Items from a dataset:
Content starts
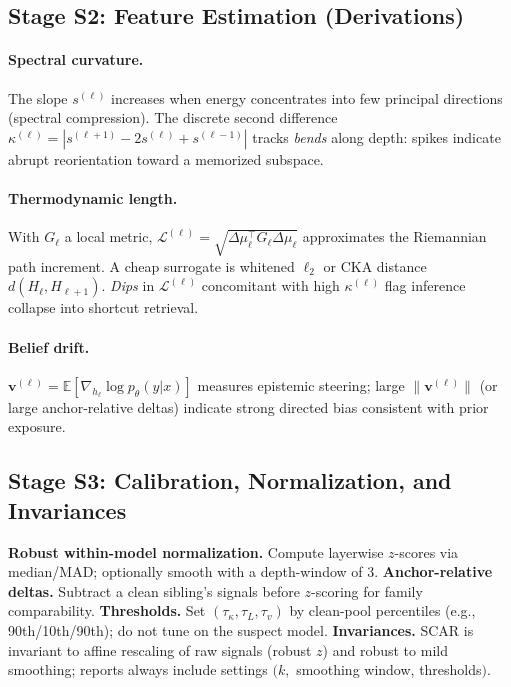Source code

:\documentclass[11pt]{article}
\begin{document}
\subsection{Stage S2: Feature Estimation (Derivations)}
\paragraph{Spectral curvature.}
The slope $s^{(\ell)}$ increases when energy concentrates into few principal directions (spectral compression). The discrete second difference
$\kappa^{(\ell)}=|s^{(\ell+1)}-2s^{(\ell)}+s^{(\ell-1)}|$ tracks \emph{bends} along depth: spikes indicate abrupt reorientation toward a memorized subspace.

\paragraph{Thermodynamic length.}
With $G_\ell$ a local metric, $\mathcal{L}^{(\ell)}=\sqrt{\Delta\mu_\ell^\top G_\ell \Delta\mu_\ell}$ approximates the Riemannian path increment. A cheap surrogate is whitened $\ell_2$ or CKA distance $d(H_\ell,H_{\ell+1})$. \emph{Dips} in $\mathcal{L}^{(\ell)}$ concomitant with high $\kappa^{(\ell)}$ flag inference collapse into shortcut retrieval.

\paragraph{Belief drift.}
$\mathbf{v}^{(\ell)}=\mathbb{E}[\nabla_{h_\ell}\log p_\theta(y|x)]$ measures epistemic steering; large $\|\mathbf{v}^{(\ell)}\|$ (or large anchor-relative deltas) indicate strong directed bias consistent with prior exposure.

\subsection{Stage S3: Calibration, Normalization, and Invariances}
\label{subsec:scar-calib}
\textbf{Robust within-model normalization.} Compute layerwise $z$-scores via median/MAD; optionally smooth with a depth-window of $3$.  
\textbf{Anchor-relative deltas.} Subtract a clean sibling’s signals before $z$-scoring for family comparability.  
\textbf{Thresholds.} Set $(\tau_\kappa,\tau_L,\tau_v)$ by clean-pool percentiles (e.g., 90th/10th/90th); do not tune on the suspect model.  
\textbf{Invariances.} SCAR is invariant to affine rescaling of raw signals (robust $z$) and robust to mild smoothing; reports always include settings $(k,$ smoothing window, thresholds$)$.
\end{document}
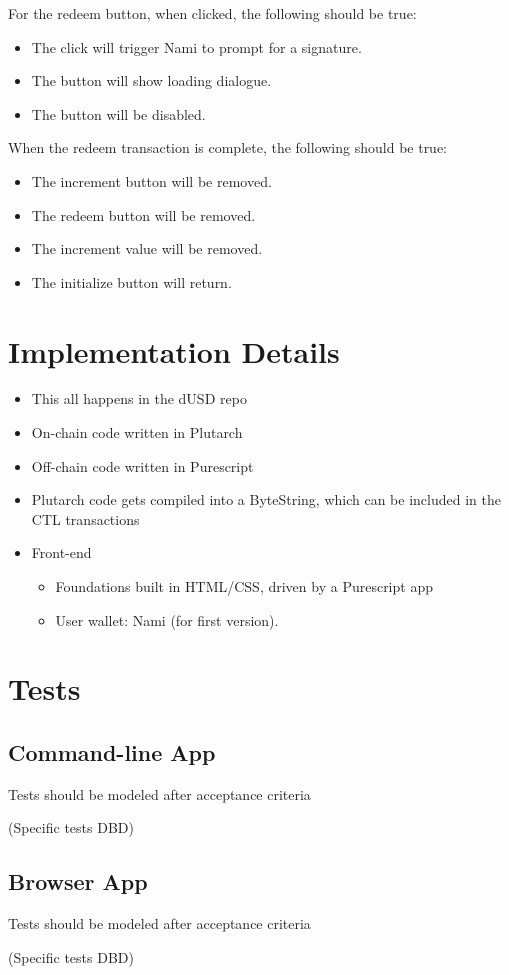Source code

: \documentclass{article}
\begin{document}
For the redeem button, when clicked, the following should be true:

\begin{itemize}
  \item The click will trigger Nami to prompt for a signature.
  \item The button will show loading dialogue.
  \item The button will be disabled.
\end{itemize}

When the redeem transaction is complete, the following should be true:

\begin{itemize}
  \item The increment button will be removed.
  \item The redeem button will be removed.
  \item The increment value will be removed.
  \item The initialize button will return.
\end{itemize}


\section{Implementation Details}

\begin{itemize}
  \item This all happens in the dUSD repo
  \item On-chain code written in Plutarch
  \item Off-chain code written in Purescript
  \item Plutarch code gets compiled into a ByteString, which can be included in
    the CTL transactions
  \item Front-end
  \begin{itemize}
    \item Foundations built in HTML/CSS, driven by a Purescript app
    \item User wallet: Nami (for first version).
  \end{itemize}

\end{itemize}

\section{Tests}

\subsection{Command-line App}

Tests should be modeled after acceptance criteria

(Specific tests DBD)

\subsection{Browser App}

Tests should be modeled after acceptance criteria

(Specific tests DBD)
\end{document}

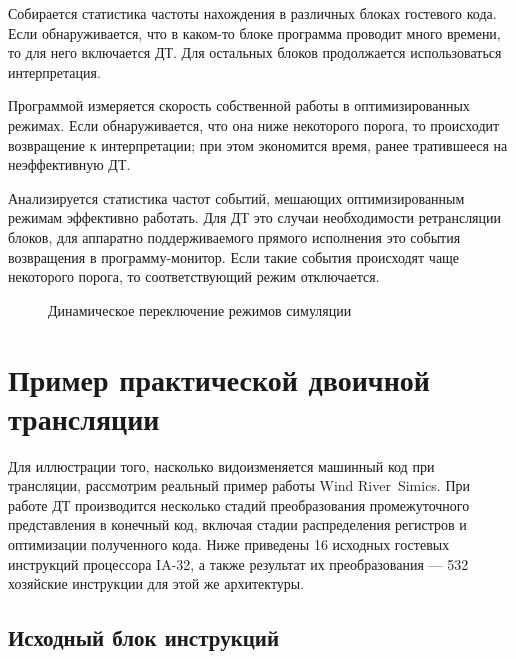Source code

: \begin{itemize*}
\item Собирается статистика частоты нахождения в различных блоках гостевого кода. Если обнаруживается, что в каком-то блоке программа проводит много времени, то для него включается ДТ. Для остальных блоков продолжается использоваться интерпретация.

\item Программой измеряется скорость собственной работы в оптимизированных режимах. Если обнаруживается, что она ниже некоторого порога, то происходит  возвращение к интерпретации; при этом экономится время, ранее тратившееся на неэффективную ДТ.

\item Анализируется статистика частот событий, мешающих оптимизированным режимам эффективно работать. Для ДТ это случаи необходимости ретрансляции блоков, для аппаратно поддерживаемого прямого исполнения это события возвращения в программу-монитор. Если такие события происходят чаще некоторого порога, то соответствующий режим отключается.
\end{itemize*}


\begin{figure}[htb]
    \centering
    \caption[Динамическое переключение режимов симуляции]{Динамическое переключение режимов симуляции}
    \label{fig:gearbox}
\end{figure}


\section[Пример практической двоичной трансляции]{Пример практической двоичной трансляции}

Для иллюстрации того, насколько видоизменяется машинный код при трансляции, рассмотрим реальный пример работы Wind River\textregistered~Simics. При работе ДТ производится несколько стадий преобразования промежуточного представления в конечный код, включая стадии распределения регистров и оптимизации полученного кода. Ниже приведены 16 исходных гостевых инструкций процессора IA-32, а также результат их преобразования — 532 хозяйские инструкции для этой же архитектуры.

\subsection{Исходный блок инструкций}

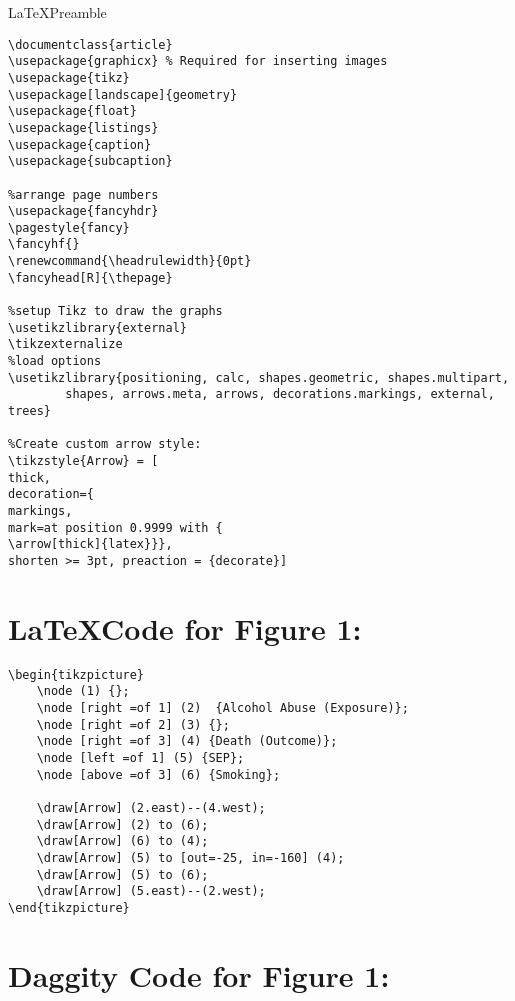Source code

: \documentclass{article}
\renewcommand{\headrulewidth}{0pt}
\begin{document}
\huge \LaTeX \hspace*{5mm }Preamble
\normalsize
\begin{lstlisting}[frame=single, basicstyle=\ttfamily]
    \documentclass{article}
\usepackage{graphicx} % Required for inserting images
\usepackage{tikz}
\usepackage[landscape]{geometry}
\usepackage{float}
\usepackage{listings}
\usepackage{caption}
\usepackage{subcaption}

%arrange page numbers
\usepackage{fancyhdr}
\pagestyle{fancy}
\fancyhf{}
\renewcommand{\headrulewidth}{0pt}
\fancyhead[R]{\thepage}

%setup Tikz to draw the graphs
\usetikzlibrary{external}
\tikzexternalize 
%load options
\usetikzlibrary{positioning, calc, shapes.geometric, shapes.multipart,
        shapes, arrows.meta, arrows, decorations.markings, external, trees}

%Create custom arrow style:
\tikzstyle{Arrow} = [
thick,
decoration={
markings,
mark=at position 0.9999 with {
\arrow[thick]{latex}}},
shorten >= 3pt, preaction = {decorate}]
\end{lstlisting}



\section*{\LaTeX Code for Figure 1:}
\begin{lstlisting}[frame=single, basicstyle=\ttfamily]
\begin{tikzpicture}
    \node (1) {};
    \node [right =of 1] (2)  {Alcohol Abuse (Exposure)};
    \node [right =of 2] (3) {};
    \node [right =of 3] (4) {Death (Outcome)};
    \node [left =of 1] (5) {SEP};
    \node [above =of 3] (6) {Smoking};

    \draw[Arrow] (2.east)--(4.west);
    \draw[Arrow] (2) to (6);
    \draw[Arrow] (6) to (4);
    \draw[Arrow] (5) to [out=-25, in=-160] (4);
    \draw[Arrow] (5) to (6);
    \draw[Arrow] (5.east)--(2.west);
\end{tikzpicture}
\end{lstlisting}

\section*{Daggity Code for Figure 1:}
\begin{lstlisting}[frame=single, basicstyle=\ttfamily]
\end{lstlisting}
    
\end{document}
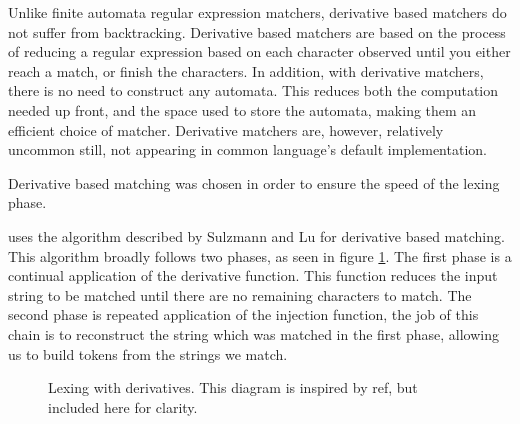 Unlike finite automata regular expression matchers, derivative based matchers do not suffer from backtracking. Derivative based matchers are based on the process of reducing a regular expression based on each character observed until you either reach a match, or finish the characters.  
In addition, with derivative matchers, there is no need to construct any automata. This reduces both the computation needed up front, and the space used to store the automata, making them an efficient choice of matcher. 
Derivative matchers are, however, relatively uncommon still, not appearing in common language's default implementation. 


Derivative based matching was chosen in order to ensure the speed of the lexing phase.

\rimp uses the algorithm described by Sulzmann and Lu for derivative based matching.  
This algorithm broadly follows two phases, as seen in figure \ref{fig:lexing}. The first phase is a continual application of the derivative function. This function reduces the input string to be matched until there are no remaining characters to match. The second phase is repeated application of the injection function, the job of this chain is to reconstruct the string which was matched in the first phase, allowing us to build tokens from the strings we match.

\begin{center}
\begin{figure}[hbt!]
\centering
{}
\caption{Lexing with derivatives. This diagram is inspired by ref, but included here for clarity.}
\label{fig:lexing}
\end{figure}
\end{center}

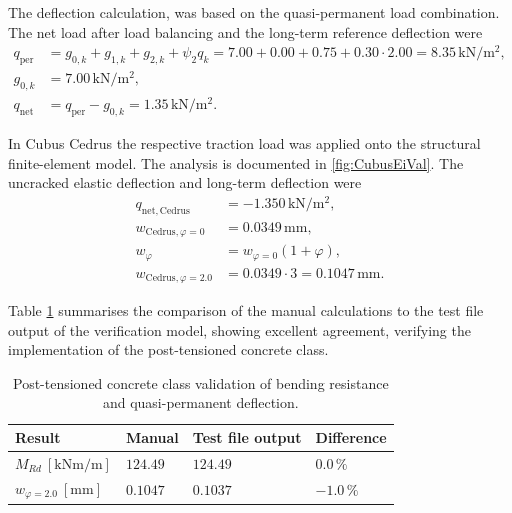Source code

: The deflection calculation, was based on the quasi-permanent load combination. The net load after load balancing and the long-term reference deflection were
\begin{equation}
\begin{aligned}
q_{\mathrm{per}}
&=
g_{0,k}+g_{1,k}+g_{2,k}+\psi_2 q_k
=
7.00+0.00+0.75+0.30\cdot2.00
=
8.35\,\mathrm{kN/m^2},\\
g_{0,k}
&=
7.00\,\mathrm{kN/m^2},\\
q_{\mathrm{net}}
&=
q_{\mathrm{per}}-g_{0,k}
=
1.35\,\mathrm{kN/m^2}.
\end{aligned}
\end{equation}

In Cubus Cedrus the respective traction load was applied onto the structural finite-element model. The analysis is documented in \ref{fig:CubusEiVal}. The uncracked elastic deflection and long-term deflection were
\begin{equation}
\begin{aligned}
q_{\mathrm{net,Cedrus}}
&=
-1.350\,\mathrm{kN/m^2},\\
w_{\mathrm{Cedrus},\varphi=0}
&=
0.0349\,\mathrm{mm},\\
w_{\varphi}
&=
w_{\varphi=0}(1+\varphi),\\
w_{\mathrm{Cedrus},\varphi=2.0}
&=
0.0349\cdot3
=
0.1047\,\mathrm{mm}.
\end{aligned}
\end{equation}


Table \ref{tab:pt_verification_methods} summarises the comparison of the manual calculations to the test file output of the verification model, showing excellent agreement, verifying the implementation of the post-tensioned concrete class.

\begin{table}[H]
    \centering
    \begingroup
    \scriptsize
    \caption{Post-tensioned concrete class validation of bending resistance and quasi-permanent deflection. \label{tab:pt_verification_methods}}
    \setlength{\tabcolsep}{3.5pt}
    \renewcommand{\arraystretch}{1.2}
    \begin{tabularx}{\textwidth}{@{}>{\raggedright\arraybackslash}X|>{\centering\arraybackslash}X|>{\centering\arraybackslash}X|>{\centering\arraybackslash}X@{}}
    \hline
    \textbf{Result} &
    \textbf{Manual} &
    \textbf{Test file output} &
    \textbf{Difference} \\
    \hline
    $M_{Rd}\ [\mathrm{kNm/m}]$ & $124.49$ & $124.49$ & $0.0\,\%$ \\
    $w_{\varphi=2.0} \ [\mathrm{mm}]$& $0.1047$ & $0.1037$ & $-1.0\,\%$ \\
    \hline
    \end{tabularx}
    \endgroup
\end{table}

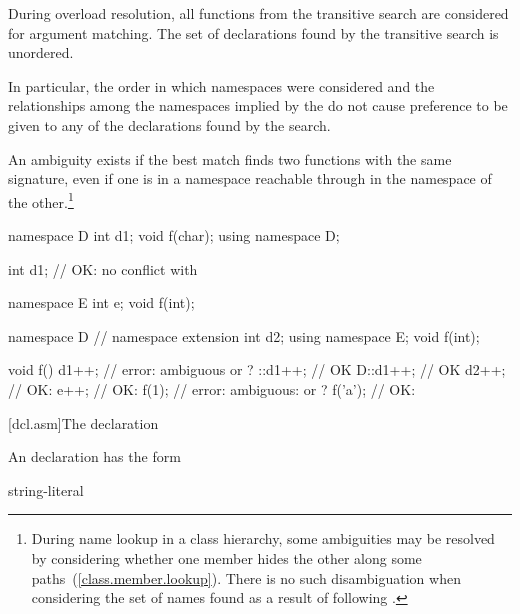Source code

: \pnum
{}%
During overload resolution, all functions from the transitive search are
considered for argument matching. The set of declarations found by the
transitive search is unordered.
\begin{note}
In particular, the order in which namespaces were considered and the
relationships among the namespaces implied by the
 do not cause preference to be given to any
of the declarations found by the search.
\end{note}
An ambiguity exists if the best match finds two functions with the same
signature, even if one is in a namespace reachable through
 in the namespace of the other.\footnote{During
name lookup in a class hierarchy, some ambiguities may be
resolved by considering whether one member hides the other along some
paths~(\ref{class.member.lookup}). There is no such disambiguation when
considering the set of names found as a result of following
.}
\begin{example}

\begin{codeblock}
namespace D {
  int d1;
  void f(char);
}
using namespace D;

int d1;             // OK: no conflict with 

namespace E {
  int e;
  void f(int);
}

namespace D {       // namespace extension
  int d2;
  using namespace E;
  void f(int);
}

void f() {
  d1++;             // error: ambiguous  or ?
  ::d1++;           // OK
  D::d1++;          // OK
  d2++;             // OK: 
  e++;              // OK: 
  f(1);             // error: ambiguous:  or ?
  f('a');           // OK: 
}
\end{codeblock}
\end{example}%
%

[dcl.asm]{The  declaration}%
%
%

\pnum
An  declaration has the form

\begin{bnf}
\br
     string-literal \terminal{) ;}
\end{bnf}

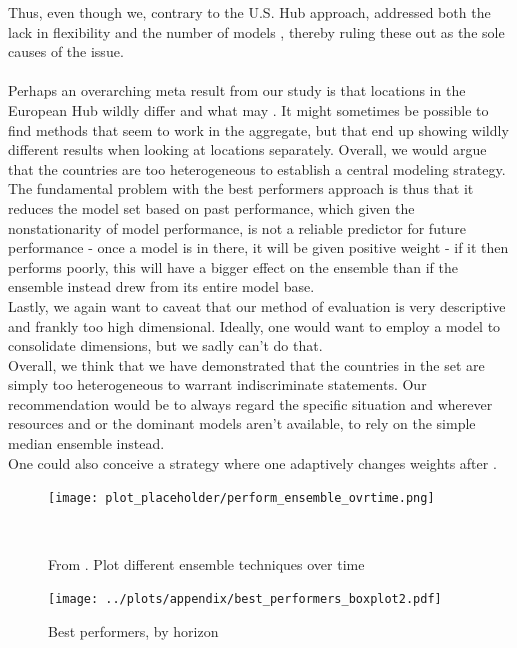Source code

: Thus, even though we, contrary to the U.S. Hub approach, addressed both the lack in flexibility and the number of models , thereby ruling these out as the sole causes of the issue.\\\\
Perhaps an overarching meta result from our study is that locations in the European Hub wildly differ and what may . It might sometimes be possible to find methods that seem to work in the aggregate, but that end up showing wildly different results when looking at locations separately. Overall, we would argue that the countries are too heterogeneous to establish a central modeling strategy.\\
The fundamental problem with the best performers approach is thus that it reduces the model set based on past performance, which given the nonstationarity of model performance, is not a reliable predictor for future performance - once a model is in there, it will be given positive weight - if it then performs poorly, this will have a bigger effect on the ensemble than if the ensemble instead drew from its entire model base.\\
Lastly, we again want to caveat that our method of evaluation is very descriptive and frankly too high dimensional. Ideally, one would want to employ a model to consolidate dimensions, but we sadly can't do that. \\
Overall, we think that we have demonstrated that the countries in the set are simply too heterogeneous to warrant indiscriminate statements. Our recommendation would be to always regard the specific situation and wherever resources and or the dominant models aren't available, to rely on the simple median ensemble instead.\\
One could also conceive a strategy where one adaptively changes weights after .\\
\begin{figure}
\centering
\texttt{[image: plot\_placeholder/perform\_ensemble\_ovrtime.png]}
\caption{From \cite{ray_ensemble_2020}. Plot different ensemble techniques over time}
\
\end{figure}



\appendix
\begin{figure}
\centering
\texttt{[image: ../plots/appendix/best\_performers\_boxplot2.pdf]}
\caption{Best performers, by horizon}
\label{fig:best_performers_by_horizon}
\end{figure}



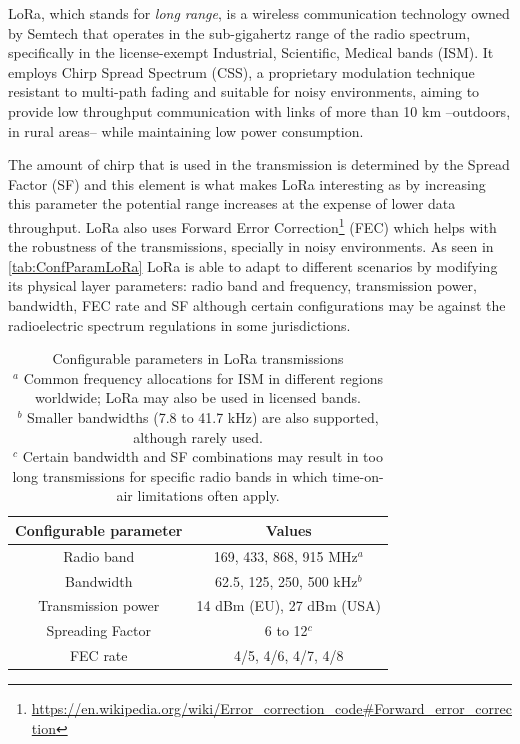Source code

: LoRa, which stands for \textit{long range}, is a wireless communication technology owned by Semtech that operates in the sub-gigahertz range of the radio spectrum, specifically in the license-exempt Industrial, Scientific, Medical bands (ISM). It employs Chirp Spread Spectrum (CSS), a proprietary modulation technique resistant to multi-path fading and suitable for noisy environments, aiming to provide low throughput communication with links of more than 10 km –outdoors, in rural areas– while maintaining low power consumption.\cite{Augustin2016}

The amount of chirp that is used in the transmission is determined by the Spread Factor (SF) and this element is what makes LoRa interesting as by increasing this parameter the potential range increases at the expense of lower data throughput. 
LoRa also uses Forward Error Correction\footnote{\url{https://en.wikipedia.org/wiki/Error\_correction\_code\#Forward\_error\_correction}} (FEC) which helps with the robustness of the transmissions, specially in noisy environments.
As seen in \autoref{tab:ConfParamLoRa} LoRa is able to adapt to different scenarios by modifying its physical layer parameters: radio band and frequency, transmission power, bandwidth, FEC rate and SF although certain configurations may be against the radioelectric spectrum regulations in some jurisdictions.

\begin{table}[]
\centering
\begin{tabular}{|c|c|}
\hline
Configurable parameter & Values                    \\ \hline
Radio band             & 169, 433, 868, 915 MHz$^{a}$  \\ \hline
Bandwidth              & 62.5, 125, 250, 500 kHz$^{b}$ \\ \hline
Transmission power     & 14 dBm (EU), 27 dBm (USA) \\ \hline
Spreading Factor       & 6 to 12$^{c}$                 \\ \hline
FEC rate               & 4/5, 4/6, 4/7, 4/8        \\ \hline
\end{tabular}
\caption{Configurable parameters in LoRa transmissions \\
$^{a}$  Common frequency allocations for ISM in different regions worldwide; LoRa may also be used in licensed bands. \\
$^{b}$  Smaller bandwidths (7.8 to 41.7 kHz) are also supported, although rarely used. \\
$^{c}$  Certain bandwidth and SF combinations may result in too long transmissions for specific radio bands in which time-on-air limitations often apply.}
\label{tab:ConfParamLoRa}
\cite{StarOfStars}
\end{table}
Content ends
What is being asked »
Looking through the records, copy out every line in which the word "output" is found.

Response »
Table \ref{tab:pt_verification_methods} summarises the comparison of the manual calculations to the test file output of the verification model, showing excellent agreement, verifying the implementation of the post-tensioned concrete class.
    \textbf{Test file output} &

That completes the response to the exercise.